╭─ Records provided
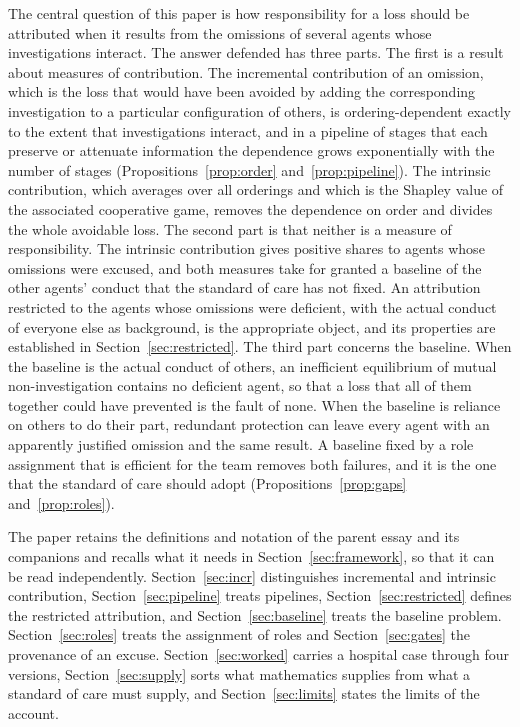\documentclass[11pt]{article}
\theoremstyle{plain}
\theoremstyle{definition}
\begin{document}
The central question of this paper is how responsibility for a loss should be attributed when it results from the omissions of several agents whose investigations interact. The answer defended has three parts. The first is a result about measures of contribution. The incremental contribution of an omission, which is the loss that would have been avoided by adding the corresponding investigation to a particular configuration of others, is ordering-dependent exactly to the extent that investigations interact, and in a pipeline of stages that each preserve or attenuate information the dependence grows exponentially with the number of stages (Propositions~\ref{prop:order} and~\ref{prop:pipeline}). The intrinsic contribution, which averages over all orderings and which is the Shapley value of the associated cooperative game, removes the dependence on order and divides the whole avoidable loss. The second part is that neither is a measure of responsibility. The intrinsic contribution gives positive shares to agents whose omissions were excused, and both measures take for granted a baseline of the other agents' conduct that the standard of care has not fixed. An attribution restricted to the agents whose omissions were deficient, with the actual conduct of everyone else as background, is the appropriate object, and its properties are established in Section~\ref{sec:restricted}. The third part concerns the baseline. When the baseline is the actual conduct of others, an inefficient equilibrium of mutual non-investigation contains no deficient agent, so that a loss that all of them together could have prevented is the fault of none. When the baseline is reliance on others to do their part, redundant protection can leave every agent with an apparently justified omission and the same result. A baseline fixed by a role assignment that is efficient for the team removes both failures, and it is the one that the standard of care should adopt (Propositions~\ref{prop:gaps} and~\ref{prop:roles}).

The paper retains the definitions and notation of the parent essay and its companions and recalls what it needs in Section~\ref{sec:framework}, so that it can be read independently. Section~\ref{sec:incr} distinguishes incremental and intrinsic contribution, Section~\ref{sec:pipeline} treats pipelines, Section~\ref{sec:restricted} defines the restricted attribution, and Section~\ref{sec:baseline} treats the baseline problem. Section~\ref{sec:roles} treats the assignment of roles and Section~\ref{sec:gates} the provenance of an excuse. Section~\ref{sec:worked} carries a hospital case through four versions, Section~\ref{sec:supply} sorts what mathematics supplies from what a standard of care must supply, and Section~\ref{sec:limits} states the limits of the account.
\end{document}
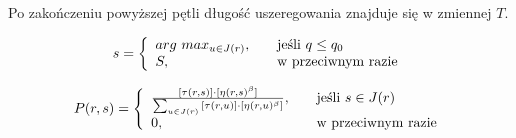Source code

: \documentclass[10pt,a4paper]{article}
\begin{document}
Po zakończeniu powyższej pętli długość uszeregowania znajduje się w zmiennej
$T$. 


\begin{equation}
 s = \left\{ 
  \begin{array}{l l}
    arg\ max_{u \in J(r)}, & \quad \text{jeśli $q\leq q_0$}\\
    S, & \quad \text{w przeciwnym razie}
  \end{array} \right.
\end{equation}

\begin{equation}
 P(r,s) = \left\{ 
  \begin{array}{l l}
    \frac{[\tau (r,s)] \cdot [\eta (r,s)^\beta]}{\sum_{u \in J(r)} {[\tau (r,u)]
    \cdot [\eta (r,u)^\beta]}},
    & \quad \text{jeśli }s \in J(r)\\
     0, & \quad \text{w przeciwnym razie}
  \end{array} \right.
\end{equation}
\end{document}
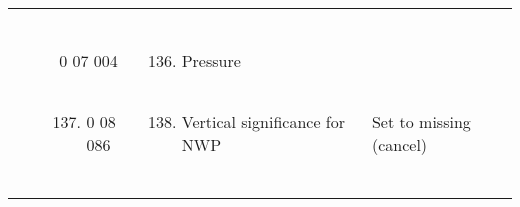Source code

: \begin{longtable}[]{@{}llll@{}}
\begin{minipage}[t]{0.22\columnwidth}
\begin{enumerate}
\end{enumerate}\strut
\end{minipage} & \begin{minipage}[t]{0.22\columnwidth}\raggedright
\strut
\end{minipage}\tabularnewline
\begin{minipage}[t]{0.22\columnwidth}\raggedright
\strut
\end{minipage} & \begin{minipage}[t]{0.22\columnwidth}\raggedright
0 07 004\strut
\end{minipage} & \begin{minipage}[t]{0.22\columnwidth}\raggedright
\begin{enumerate}
\setcounter{enumi}{135}
\item
  Pressure
\end{enumerate}\strut
\end{minipage} & \begin{minipage}[t]{0.22\columnwidth}\raggedright
\strut
\end{minipage}\tabularnewline
\begin{minipage}[t]{0.22\columnwidth}\raggedright
\strut
\end{minipage} & \begin{minipage}[t]{0.22\columnwidth}\raggedright
\begin{enumerate}
\setcounter{enumi}{136}
\item
  0 08 086
\end{enumerate}\strut
\end{minipage} & \begin{minipage}[t]{0.22\columnwidth}\raggedright
\begin{enumerate}
\setcounter{enumi}{137}
\item
  Vertical significance for NWP
\end{enumerate}\strut
\end{minipage} & \begin{minipage}[t]{0.22\columnwidth}\raggedright
Set to missing (cancel)\strut
\end{minipage}\tabularnewline
\begin{minipage}[t]{0.22\columnwidth}\raggedright
\strut
\end{minipage} & \begin{minipage}[t]{0.22\columnwidth}\raggedright
\strut
\end{minipage} & \begin{minipage}[t]{0.22\columnwidth}\raggedright
\begin{enumerate}

\end{enumerate}
\end{minipage}
\end{longtable}
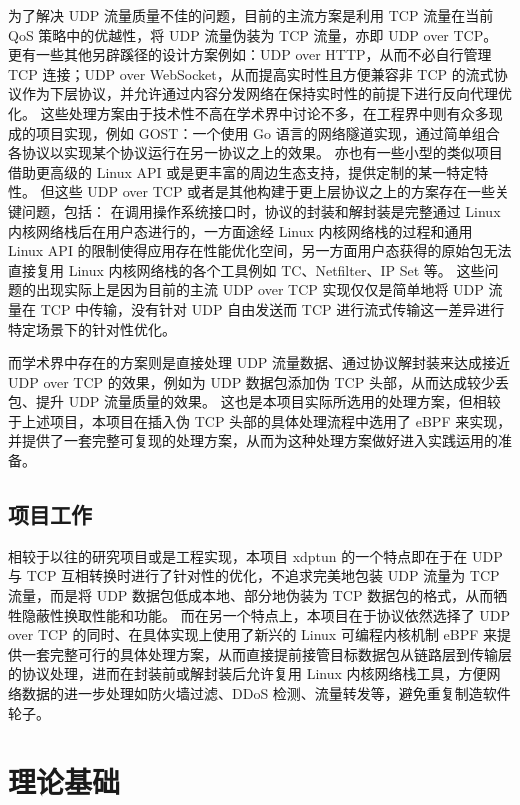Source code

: 为了解决 UDP 流量质量不佳的问题，目前的主流方案是利用 TCP 流量在当前 QoS 策略中的优越性，将 UDP 流量伪装为 TCP 流量，亦即 UDP over TCP。
更有一些其他另辟蹊径的设计方案例如：UDP over HTTP，从而不必自行管理 TCP 连接；UDP over WebSocket，从而提高实时性且方便兼容非 TCP 的流式协议作为下层协议，并允许通过内容分发网络在保持实时性的前提下进行反向代理优化。
这些处理方案由于技术性不高在学术界中讨论不多，在工程界中则有众多现成的项目实现，例如 GOST：一个使用 Go 语言的网络隧道实现，通过简单组合各协议以实现某个协议运行在另一协议之上的效果。
亦也有一些小型的类似项目借助更高级的 Linux API 或是更丰富的周边生态支持，提供定制的某一特定特性。
但这些 UDP over TCP 或者是其他构建于更上层协议之上的方案存在一些关键问题，包括：
在调用操作系统接口时，协议的封装和解封装是完整通过 Linux 内核网络栈后在用户态进行的，一方面途经 Linux 内核网络栈的过程和通用 Linux API 的限制使得应用存在性能优化空间，另一方面用户态获得的原始包无法直接复用 Linux 内核网络栈的各个工具例如 TC、Netfilter、IP Set 等。
这些问题的出现实际上是因为目前的主流 UDP over TCP 实现仅仅是简单地将 UDP 流量在 TCP 中传输，没有针对 UDP 自由发送而 TCP 进行流式传输这一差异进行特定场景下的针对性优化。

而学术界中存在的方案则是直接处理 UDP 流量数据、通过协议解封装来达成接近 UDP over TCP 的效果，例如为 UDP 数据包添加伪 TCP 头部\cite{9670120}，从而达成较少丢包、提升 UDP 流量质量的效果。
这也是本项目实际所选用的处理方案，但相较于上述项目，本项目在插入伪 TCP 头部的具体处理流程中选用了 eBPF 来实现，并提供了一套完整可复现的处理方案，从而为这种处理方案做好进入实践运用的准备。

\section{项目工作}

相较于以往的研究项目或是工程实现，本项目 xdptun 的一个特点即在于在 UDP 与 TCP 互相转换时进行了针对性的优化，不追求完美地包装 UDP 流量为 TCP 流量，而是将 UDP 数据包低成本地、部分地伪装为 TCP 数据包的格式，从而牺牲隐蔽性换取性能和功能。
而在另一个特点上，本项目在于协议依然选择了 UDP over TCP 的同时、在具体实现上使用了新兴的 Linux 可编程内核机制 eBPF 来提供一套完整可行的具体处理方案，从而直接提前接管目标数据包从链路层到传输层的协议处理，进而在封装前或解封装后允许复用 Linux 内核网络栈工具，方便网络数据的进一步处理如防火墙过滤、DDoS 检测、流量转发等，避免重复制造软件轮子。

\chapter{理论基础}

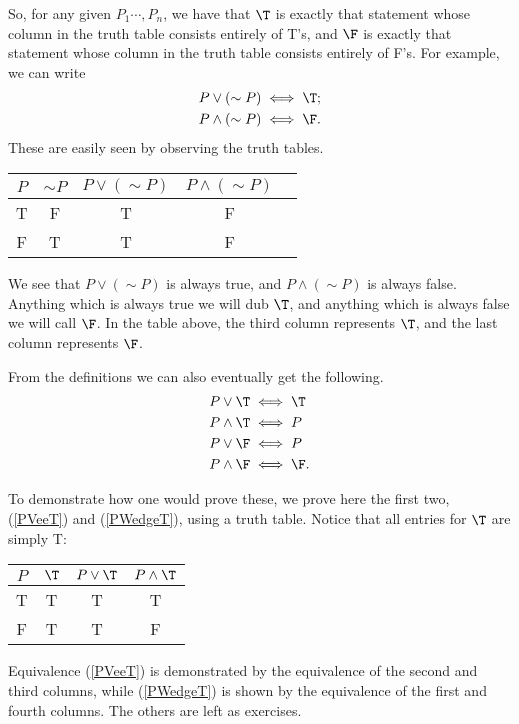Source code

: So, for any given $P_1\cdots,P_n$, we have that $\T$ is 
exactly 
that statement whose column in the truth table consists
entirely of T's, and $\F$ is exactly
that statement whose column in the truth table consists
entirely of F's.
For example, we can write
\begin{align}P\vee(\sim P)&\iff \T;\label{FirstTautology}\\
P\wedge(\sim P)&\iff\F.\label{FirstContradiction}\end{align}
These are easily seen by observing the truth tables.\medskip

\begin{tabular}{|c||c|c|c|c|}
\hline
$P$&$\sim P$&$P\vee(\sim P)$&$P\wedge(\sim P)$\\
\hline
T&F&T&F\\
F&T&T&F\\
\hline
\end{tabular}
\medskip

\noindent
We see that $P\vee(\sim P)$ is always true, and $P\wedge(\sim P)$ 
is always false.  Anything which is always true we will dub $\T$,
and anything which is always false we will call $\F$.
In the table above, the third column represents $\T$, and the
last column represents $\F$.



From the definitions we can also eventually get the following.
\begin{align}
P\vee \T&\iff \T\label{PVeeT}\\
P\wedge\T&\iff P\label{PWedgeT}\\
P\vee\F&\iff P\label{PVeeF}\\
P\wedge\F&\iff \F.\label{PWedgeF}\end{align} 



To demonstrate how one would prove these, we prove here
the first two, (\ref{PVeeT}) and (\ref{PWedgeT}), using a truth table.  Notice
that all entries for $\T$ are simply T:
\bigskip

\begin{tabular}{|c|c||c|c|}
\hline
$P$&$\T$&$P\vee\T$&$P\wedge\T$\\
\hline
T&T&T&T\\ F&T&T&F\\ \hline\end{tabular}
\bigskip

\noindent Equivalence (\ref{PVeeT}) is demonstrated by the equivalence of 
the second and third columns, while (\ref{PWedgeT})
is shown by the equivalence of the first and fourth columns.
The others are left as exercises.


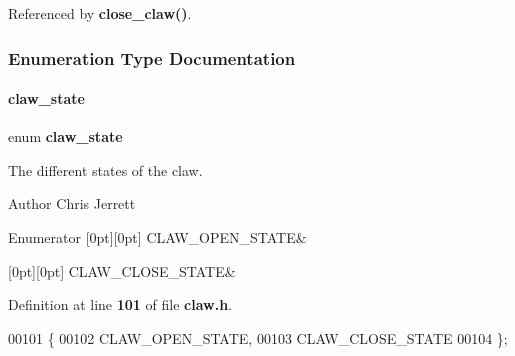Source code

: Referenced by \textbf{ close\+\_\+claw()}.



\subsubsection{Enumeration Type Documentation}
\mbox{\label{claw_8h_a600668fd307d596c3812126657335324}} 
\paragraph{claw\+\_\+state}
{\footnotesize\ttfamily enum \textbf{ claw\+\_\+state}}



The different states of the claw. 

\begin{DoxyAuthor}{Author}
Chris Jerrett 
\end{DoxyAuthor}
\begin{DoxyEnumFields}{Enumerator}
[0pt][0pt]{}\mbox{\label{claw_8h_a600668fd307d596c3812126657335324ab871ce9ec2796d275c09bf01abcac2cd}} 
C\+L\+A\+W\+\_\+\+O\+P\+E\+N\+\_\+\+S\+T\+A\+TE&\\
\hline

[0pt][0pt]{}\mbox{\label{claw_8h_a600668fd307d596c3812126657335324a3948a2d760f710e9087edded3df98b5f}} 
C\+L\+A\+W\+\_\+\+C\+L\+O\+S\+E\+\_\+\+S\+T\+A\+TE&\\
\hline

\end{DoxyEnumFields}


Definition at line \textbf{ 101} of file \textbf{ claw.\+h}.


\begin{DoxyCode}
00101                 \{
00102   CLAW_OPEN_STATE,
00103   CLAW_CLOSE_STATE
00104 \};
\end{DoxyCode}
╰─
Task requirements: Now copy each line of the entries that mentions "represents".

Written answer:
In the table above, the third column represents $\T$, and the
last column represents $\F$.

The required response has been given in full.